Go through the entries below and tally the lines holding "parte"; please reply with the number only.

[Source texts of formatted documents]
- Opening Delimiter -
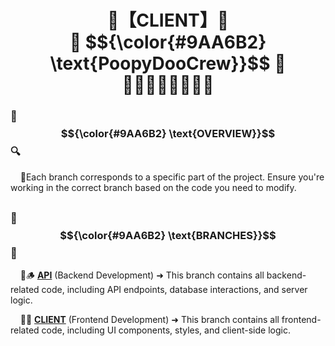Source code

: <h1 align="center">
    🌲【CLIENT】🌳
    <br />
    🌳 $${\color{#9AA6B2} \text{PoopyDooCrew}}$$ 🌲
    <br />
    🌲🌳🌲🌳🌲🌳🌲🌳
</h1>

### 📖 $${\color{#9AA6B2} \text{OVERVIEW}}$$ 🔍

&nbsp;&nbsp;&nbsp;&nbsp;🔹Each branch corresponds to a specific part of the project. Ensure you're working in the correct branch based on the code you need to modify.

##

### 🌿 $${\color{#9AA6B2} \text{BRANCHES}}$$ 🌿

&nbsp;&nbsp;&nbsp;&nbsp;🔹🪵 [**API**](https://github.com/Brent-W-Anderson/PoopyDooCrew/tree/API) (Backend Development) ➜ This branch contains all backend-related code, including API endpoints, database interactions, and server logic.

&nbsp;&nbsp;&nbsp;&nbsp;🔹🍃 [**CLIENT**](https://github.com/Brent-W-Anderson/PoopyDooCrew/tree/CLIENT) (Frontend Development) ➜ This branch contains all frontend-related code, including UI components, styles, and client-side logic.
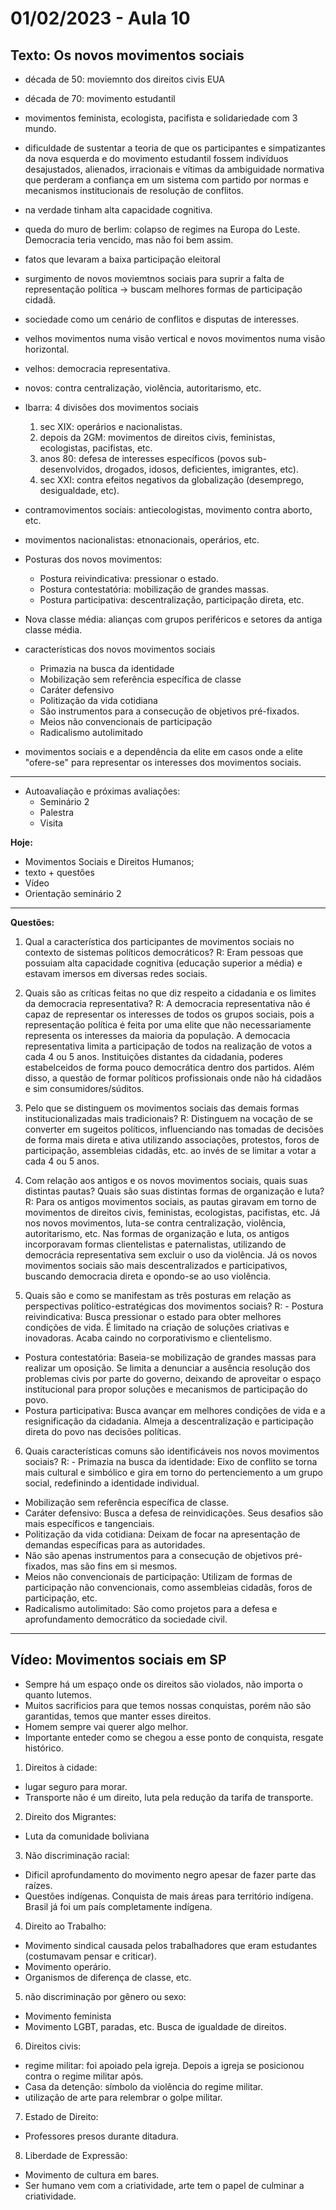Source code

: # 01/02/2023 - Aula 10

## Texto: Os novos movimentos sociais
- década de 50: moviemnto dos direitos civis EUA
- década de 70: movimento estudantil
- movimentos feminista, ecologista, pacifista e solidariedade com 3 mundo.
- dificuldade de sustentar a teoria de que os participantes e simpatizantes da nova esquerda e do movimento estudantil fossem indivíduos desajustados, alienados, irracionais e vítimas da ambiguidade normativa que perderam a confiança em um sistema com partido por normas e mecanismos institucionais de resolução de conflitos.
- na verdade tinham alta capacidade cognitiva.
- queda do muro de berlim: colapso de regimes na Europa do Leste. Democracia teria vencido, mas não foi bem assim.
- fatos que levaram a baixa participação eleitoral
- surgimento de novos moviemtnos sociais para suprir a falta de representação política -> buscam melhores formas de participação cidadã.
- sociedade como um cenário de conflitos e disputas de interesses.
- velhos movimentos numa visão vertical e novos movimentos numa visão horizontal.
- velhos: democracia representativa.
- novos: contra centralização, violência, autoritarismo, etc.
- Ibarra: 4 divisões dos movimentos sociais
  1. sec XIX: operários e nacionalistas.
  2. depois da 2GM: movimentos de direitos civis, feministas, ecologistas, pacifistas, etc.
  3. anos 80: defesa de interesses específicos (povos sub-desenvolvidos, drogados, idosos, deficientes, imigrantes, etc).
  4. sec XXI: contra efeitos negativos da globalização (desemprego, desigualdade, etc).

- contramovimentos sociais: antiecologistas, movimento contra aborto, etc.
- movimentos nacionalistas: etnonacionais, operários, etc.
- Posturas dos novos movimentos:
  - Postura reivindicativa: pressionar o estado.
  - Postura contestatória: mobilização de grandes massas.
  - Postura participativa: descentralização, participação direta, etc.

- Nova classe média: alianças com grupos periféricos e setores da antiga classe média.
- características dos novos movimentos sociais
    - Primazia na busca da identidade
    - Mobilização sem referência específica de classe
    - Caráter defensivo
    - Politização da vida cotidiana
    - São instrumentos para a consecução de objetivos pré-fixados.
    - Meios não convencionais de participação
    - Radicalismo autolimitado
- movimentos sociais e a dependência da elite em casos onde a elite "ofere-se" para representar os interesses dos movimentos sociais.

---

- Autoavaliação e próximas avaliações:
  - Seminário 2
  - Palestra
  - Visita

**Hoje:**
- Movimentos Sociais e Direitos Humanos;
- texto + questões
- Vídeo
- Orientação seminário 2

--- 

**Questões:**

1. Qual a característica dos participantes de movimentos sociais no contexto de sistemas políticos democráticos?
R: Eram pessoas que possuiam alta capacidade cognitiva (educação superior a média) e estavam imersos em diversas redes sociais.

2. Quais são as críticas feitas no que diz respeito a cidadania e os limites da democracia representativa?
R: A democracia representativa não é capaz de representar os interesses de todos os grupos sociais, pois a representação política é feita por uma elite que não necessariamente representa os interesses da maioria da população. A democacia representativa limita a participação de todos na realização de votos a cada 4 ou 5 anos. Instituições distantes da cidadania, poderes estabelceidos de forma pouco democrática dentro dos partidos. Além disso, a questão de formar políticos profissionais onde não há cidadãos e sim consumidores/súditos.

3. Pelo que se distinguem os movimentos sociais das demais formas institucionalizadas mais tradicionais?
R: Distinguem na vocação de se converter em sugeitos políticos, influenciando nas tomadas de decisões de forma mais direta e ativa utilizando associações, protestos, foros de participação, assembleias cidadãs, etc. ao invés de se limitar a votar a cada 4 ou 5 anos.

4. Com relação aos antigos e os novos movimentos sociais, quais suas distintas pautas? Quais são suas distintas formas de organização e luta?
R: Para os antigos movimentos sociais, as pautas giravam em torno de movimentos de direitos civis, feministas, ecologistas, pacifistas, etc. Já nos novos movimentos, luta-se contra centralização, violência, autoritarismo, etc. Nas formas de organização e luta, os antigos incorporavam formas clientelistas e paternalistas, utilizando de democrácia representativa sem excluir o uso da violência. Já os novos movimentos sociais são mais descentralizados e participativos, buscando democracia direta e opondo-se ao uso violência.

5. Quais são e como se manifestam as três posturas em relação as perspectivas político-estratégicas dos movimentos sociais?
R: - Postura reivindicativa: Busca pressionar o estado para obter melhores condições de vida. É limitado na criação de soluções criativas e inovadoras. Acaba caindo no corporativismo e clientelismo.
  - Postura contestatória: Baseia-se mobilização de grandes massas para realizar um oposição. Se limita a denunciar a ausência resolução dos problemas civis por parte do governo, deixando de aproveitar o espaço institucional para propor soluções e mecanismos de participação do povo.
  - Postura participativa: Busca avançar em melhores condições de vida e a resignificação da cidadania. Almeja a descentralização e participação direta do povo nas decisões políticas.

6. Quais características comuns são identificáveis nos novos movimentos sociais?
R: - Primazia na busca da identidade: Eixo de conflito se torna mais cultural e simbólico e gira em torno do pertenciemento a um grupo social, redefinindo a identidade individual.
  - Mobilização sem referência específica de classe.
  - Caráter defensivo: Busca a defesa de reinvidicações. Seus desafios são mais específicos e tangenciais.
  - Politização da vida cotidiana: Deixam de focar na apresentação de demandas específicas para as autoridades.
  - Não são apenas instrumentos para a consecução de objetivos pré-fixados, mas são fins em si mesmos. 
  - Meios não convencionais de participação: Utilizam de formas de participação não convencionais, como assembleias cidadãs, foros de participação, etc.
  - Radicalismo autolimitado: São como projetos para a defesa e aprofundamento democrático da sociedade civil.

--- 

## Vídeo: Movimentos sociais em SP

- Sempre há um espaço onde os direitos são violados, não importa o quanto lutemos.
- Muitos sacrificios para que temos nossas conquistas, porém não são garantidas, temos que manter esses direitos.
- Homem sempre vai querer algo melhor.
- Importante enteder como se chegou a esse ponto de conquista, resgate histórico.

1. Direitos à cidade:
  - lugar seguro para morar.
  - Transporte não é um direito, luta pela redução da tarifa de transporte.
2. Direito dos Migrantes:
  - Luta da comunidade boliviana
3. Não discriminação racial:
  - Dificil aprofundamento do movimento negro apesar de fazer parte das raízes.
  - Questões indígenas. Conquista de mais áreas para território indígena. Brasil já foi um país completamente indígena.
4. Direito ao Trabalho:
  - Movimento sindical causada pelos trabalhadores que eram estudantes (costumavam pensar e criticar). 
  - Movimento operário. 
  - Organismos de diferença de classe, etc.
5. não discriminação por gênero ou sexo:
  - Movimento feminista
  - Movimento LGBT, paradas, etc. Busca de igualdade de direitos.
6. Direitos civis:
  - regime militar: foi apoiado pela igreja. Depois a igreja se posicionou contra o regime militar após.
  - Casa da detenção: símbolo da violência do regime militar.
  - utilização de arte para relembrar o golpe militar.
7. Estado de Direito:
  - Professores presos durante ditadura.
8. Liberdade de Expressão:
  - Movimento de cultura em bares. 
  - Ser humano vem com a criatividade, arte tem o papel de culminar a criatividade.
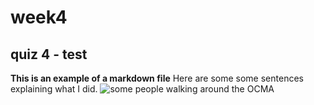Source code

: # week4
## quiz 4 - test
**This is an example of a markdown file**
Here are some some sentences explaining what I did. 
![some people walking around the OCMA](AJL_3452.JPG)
- Closing Delimiter -
- Opening Delimiter -
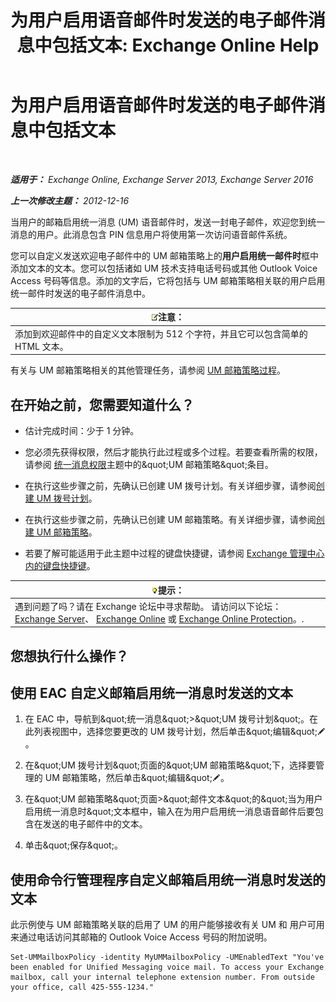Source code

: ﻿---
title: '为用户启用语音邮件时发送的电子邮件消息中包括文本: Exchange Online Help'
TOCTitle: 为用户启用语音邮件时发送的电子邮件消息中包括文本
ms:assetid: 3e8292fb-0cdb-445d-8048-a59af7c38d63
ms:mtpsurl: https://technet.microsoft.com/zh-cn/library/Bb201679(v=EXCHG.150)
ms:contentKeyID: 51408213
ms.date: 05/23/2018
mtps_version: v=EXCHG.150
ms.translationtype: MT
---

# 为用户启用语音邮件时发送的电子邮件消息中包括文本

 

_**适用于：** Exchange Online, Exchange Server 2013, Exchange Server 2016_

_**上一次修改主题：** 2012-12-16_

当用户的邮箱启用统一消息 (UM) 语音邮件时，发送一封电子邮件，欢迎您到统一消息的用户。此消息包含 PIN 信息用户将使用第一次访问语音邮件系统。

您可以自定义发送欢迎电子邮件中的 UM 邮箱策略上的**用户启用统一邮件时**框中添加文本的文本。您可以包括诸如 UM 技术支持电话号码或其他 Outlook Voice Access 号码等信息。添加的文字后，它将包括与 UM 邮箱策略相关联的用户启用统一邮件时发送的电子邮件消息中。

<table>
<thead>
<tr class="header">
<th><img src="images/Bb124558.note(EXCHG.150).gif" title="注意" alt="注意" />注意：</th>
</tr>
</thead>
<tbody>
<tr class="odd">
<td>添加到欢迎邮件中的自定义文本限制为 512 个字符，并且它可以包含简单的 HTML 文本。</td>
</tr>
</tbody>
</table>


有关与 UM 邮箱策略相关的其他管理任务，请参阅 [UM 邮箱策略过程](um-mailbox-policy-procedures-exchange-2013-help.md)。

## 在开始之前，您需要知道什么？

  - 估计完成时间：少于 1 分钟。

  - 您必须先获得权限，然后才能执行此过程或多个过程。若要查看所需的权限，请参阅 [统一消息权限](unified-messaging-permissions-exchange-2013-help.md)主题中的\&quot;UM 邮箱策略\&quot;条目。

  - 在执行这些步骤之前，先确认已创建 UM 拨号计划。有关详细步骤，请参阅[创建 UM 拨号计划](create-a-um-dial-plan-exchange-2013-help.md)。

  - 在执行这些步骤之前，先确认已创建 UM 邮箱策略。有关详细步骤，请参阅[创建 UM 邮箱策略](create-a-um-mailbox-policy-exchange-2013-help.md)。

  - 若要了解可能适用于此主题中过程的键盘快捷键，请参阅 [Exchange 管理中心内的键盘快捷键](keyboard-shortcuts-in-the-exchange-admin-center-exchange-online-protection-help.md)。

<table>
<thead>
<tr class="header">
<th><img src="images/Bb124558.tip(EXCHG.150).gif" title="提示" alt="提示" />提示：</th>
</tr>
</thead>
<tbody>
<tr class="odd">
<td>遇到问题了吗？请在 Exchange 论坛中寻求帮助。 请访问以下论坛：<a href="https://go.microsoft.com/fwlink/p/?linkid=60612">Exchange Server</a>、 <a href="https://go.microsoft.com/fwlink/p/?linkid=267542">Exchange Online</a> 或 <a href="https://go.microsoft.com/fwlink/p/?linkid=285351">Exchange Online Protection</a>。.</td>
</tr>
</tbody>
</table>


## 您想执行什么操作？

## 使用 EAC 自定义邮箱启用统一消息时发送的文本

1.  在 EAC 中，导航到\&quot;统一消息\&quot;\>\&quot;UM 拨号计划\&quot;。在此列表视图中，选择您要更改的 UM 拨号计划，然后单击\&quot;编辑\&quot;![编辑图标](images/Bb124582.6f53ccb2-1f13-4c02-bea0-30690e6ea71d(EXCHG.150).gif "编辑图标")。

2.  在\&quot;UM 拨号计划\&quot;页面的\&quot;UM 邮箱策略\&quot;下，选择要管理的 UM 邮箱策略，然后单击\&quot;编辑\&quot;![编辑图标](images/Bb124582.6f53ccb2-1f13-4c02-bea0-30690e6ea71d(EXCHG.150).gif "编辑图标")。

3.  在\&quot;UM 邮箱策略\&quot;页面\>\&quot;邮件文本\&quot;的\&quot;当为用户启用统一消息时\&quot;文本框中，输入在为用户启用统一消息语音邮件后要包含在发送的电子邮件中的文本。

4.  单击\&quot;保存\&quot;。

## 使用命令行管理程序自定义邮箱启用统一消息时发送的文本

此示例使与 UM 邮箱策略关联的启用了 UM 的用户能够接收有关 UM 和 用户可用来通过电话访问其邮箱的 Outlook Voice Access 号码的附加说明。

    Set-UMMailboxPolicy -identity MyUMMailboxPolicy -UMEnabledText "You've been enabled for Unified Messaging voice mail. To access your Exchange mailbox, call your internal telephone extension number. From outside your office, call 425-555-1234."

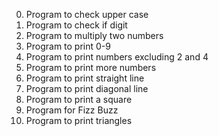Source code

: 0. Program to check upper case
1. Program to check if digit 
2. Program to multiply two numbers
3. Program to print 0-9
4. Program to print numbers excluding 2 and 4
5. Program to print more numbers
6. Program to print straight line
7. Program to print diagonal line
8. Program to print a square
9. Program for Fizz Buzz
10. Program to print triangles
- Closing Delimiter -
- Opening Delimiter -
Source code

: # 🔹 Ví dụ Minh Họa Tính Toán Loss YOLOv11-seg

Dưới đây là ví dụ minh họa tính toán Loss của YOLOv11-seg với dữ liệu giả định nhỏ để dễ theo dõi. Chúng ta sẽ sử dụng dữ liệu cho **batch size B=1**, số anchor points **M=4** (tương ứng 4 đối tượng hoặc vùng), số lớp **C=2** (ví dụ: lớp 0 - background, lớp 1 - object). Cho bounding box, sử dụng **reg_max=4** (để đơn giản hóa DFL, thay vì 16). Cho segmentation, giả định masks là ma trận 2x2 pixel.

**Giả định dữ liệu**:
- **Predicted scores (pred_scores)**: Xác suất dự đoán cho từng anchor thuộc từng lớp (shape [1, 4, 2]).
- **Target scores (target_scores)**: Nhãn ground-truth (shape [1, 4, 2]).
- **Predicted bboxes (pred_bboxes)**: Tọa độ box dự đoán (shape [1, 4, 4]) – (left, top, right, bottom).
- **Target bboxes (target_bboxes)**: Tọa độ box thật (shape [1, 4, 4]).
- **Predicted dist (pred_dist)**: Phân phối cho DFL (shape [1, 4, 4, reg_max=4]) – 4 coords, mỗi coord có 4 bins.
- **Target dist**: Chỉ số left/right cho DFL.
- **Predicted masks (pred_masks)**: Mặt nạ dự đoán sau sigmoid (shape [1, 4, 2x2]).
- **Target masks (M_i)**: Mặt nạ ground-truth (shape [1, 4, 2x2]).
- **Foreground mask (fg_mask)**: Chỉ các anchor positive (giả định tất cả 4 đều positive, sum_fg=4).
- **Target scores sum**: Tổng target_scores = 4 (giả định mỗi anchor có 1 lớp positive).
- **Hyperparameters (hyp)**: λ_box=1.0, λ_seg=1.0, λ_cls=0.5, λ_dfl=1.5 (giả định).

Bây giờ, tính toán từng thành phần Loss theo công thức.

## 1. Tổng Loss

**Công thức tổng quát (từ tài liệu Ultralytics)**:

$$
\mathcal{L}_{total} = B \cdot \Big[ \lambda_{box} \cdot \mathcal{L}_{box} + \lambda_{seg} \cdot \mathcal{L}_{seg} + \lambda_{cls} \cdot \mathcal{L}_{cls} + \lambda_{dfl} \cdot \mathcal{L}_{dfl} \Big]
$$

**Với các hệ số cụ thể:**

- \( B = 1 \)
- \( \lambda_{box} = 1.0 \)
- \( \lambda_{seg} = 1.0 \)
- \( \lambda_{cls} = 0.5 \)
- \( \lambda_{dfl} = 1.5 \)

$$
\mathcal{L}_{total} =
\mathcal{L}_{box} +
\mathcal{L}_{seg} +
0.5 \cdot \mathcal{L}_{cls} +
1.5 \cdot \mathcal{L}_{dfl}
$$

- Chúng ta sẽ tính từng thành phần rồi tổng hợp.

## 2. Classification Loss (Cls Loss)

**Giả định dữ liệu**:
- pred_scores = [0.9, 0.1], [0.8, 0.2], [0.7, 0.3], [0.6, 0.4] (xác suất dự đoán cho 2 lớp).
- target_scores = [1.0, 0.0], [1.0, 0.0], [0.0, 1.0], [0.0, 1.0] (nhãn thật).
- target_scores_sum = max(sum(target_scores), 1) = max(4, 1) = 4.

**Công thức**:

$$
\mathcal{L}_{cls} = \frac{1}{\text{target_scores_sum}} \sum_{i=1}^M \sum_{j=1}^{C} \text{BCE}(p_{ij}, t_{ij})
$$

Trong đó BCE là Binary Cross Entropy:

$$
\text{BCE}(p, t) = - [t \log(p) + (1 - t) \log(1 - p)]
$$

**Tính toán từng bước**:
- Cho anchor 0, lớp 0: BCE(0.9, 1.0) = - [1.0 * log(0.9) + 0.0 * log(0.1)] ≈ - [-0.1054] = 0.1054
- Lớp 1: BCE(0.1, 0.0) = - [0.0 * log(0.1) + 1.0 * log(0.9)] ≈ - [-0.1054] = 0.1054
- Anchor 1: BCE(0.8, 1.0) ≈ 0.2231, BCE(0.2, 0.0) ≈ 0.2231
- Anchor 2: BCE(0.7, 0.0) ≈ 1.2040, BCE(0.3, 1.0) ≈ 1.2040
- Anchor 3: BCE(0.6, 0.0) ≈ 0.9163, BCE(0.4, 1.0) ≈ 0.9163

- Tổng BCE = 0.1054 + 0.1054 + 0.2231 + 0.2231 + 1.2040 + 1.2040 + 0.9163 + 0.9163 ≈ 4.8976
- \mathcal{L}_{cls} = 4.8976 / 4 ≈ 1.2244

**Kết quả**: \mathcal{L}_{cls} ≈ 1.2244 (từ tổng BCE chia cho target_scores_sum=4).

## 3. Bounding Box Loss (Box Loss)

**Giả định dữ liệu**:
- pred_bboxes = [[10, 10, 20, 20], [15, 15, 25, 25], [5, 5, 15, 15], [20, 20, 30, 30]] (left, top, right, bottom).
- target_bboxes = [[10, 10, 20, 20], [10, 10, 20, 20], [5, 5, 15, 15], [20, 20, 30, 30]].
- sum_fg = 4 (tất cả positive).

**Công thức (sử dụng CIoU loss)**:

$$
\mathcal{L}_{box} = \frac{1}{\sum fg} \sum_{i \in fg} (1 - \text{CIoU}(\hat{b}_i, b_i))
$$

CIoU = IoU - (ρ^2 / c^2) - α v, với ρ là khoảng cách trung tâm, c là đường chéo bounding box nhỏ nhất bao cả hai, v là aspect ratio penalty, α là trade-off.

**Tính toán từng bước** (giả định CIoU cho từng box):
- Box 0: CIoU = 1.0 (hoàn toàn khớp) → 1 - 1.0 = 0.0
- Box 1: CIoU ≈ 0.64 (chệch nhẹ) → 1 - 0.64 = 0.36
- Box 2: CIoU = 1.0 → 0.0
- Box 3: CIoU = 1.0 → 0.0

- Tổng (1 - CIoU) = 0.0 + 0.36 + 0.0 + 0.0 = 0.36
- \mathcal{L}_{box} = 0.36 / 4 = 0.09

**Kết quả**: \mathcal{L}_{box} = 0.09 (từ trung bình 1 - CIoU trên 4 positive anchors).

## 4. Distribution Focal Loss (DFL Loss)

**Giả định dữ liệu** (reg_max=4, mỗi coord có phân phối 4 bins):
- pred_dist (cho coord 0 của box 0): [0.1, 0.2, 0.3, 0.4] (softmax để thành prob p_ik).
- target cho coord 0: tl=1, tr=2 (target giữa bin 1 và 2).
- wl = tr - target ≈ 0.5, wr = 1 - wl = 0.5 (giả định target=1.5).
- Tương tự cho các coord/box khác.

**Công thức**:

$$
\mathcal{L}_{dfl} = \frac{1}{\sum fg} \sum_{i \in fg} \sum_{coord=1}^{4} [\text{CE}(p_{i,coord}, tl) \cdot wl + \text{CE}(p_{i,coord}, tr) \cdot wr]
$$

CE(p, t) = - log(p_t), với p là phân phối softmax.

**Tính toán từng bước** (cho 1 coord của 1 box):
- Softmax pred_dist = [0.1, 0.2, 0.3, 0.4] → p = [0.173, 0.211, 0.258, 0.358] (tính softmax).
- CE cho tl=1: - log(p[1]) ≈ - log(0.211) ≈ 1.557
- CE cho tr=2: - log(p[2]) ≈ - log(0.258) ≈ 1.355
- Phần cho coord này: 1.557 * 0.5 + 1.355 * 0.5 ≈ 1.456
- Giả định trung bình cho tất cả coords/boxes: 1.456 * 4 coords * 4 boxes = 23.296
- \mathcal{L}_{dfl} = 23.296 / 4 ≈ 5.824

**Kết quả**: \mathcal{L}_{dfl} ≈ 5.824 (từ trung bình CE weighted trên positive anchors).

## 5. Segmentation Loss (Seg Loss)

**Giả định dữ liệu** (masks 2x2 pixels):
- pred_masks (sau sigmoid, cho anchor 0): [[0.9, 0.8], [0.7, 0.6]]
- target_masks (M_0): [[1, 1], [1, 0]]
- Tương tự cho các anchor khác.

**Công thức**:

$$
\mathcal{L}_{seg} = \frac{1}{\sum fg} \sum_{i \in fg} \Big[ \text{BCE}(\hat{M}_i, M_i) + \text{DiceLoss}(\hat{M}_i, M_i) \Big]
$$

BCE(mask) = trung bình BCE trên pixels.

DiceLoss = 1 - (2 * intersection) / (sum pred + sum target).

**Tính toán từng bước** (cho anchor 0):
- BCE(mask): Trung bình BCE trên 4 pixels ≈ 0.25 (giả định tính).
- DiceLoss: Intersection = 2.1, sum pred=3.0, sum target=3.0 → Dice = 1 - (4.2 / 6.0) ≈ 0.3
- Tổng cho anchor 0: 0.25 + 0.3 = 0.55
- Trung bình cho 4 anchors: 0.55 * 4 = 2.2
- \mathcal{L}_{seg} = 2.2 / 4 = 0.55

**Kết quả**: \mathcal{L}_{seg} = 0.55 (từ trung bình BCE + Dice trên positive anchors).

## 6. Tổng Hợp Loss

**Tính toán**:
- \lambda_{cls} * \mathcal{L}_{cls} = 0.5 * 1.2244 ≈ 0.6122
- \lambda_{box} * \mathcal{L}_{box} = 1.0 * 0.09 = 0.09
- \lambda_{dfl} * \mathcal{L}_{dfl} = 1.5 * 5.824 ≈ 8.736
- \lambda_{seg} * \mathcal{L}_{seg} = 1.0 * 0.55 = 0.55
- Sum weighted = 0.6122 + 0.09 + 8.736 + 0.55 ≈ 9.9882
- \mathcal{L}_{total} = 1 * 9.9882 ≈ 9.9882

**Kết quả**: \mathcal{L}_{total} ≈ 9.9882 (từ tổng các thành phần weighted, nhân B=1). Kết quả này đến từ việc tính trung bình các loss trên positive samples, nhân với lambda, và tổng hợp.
- Closing Delimiter -
• [Expected answer] 2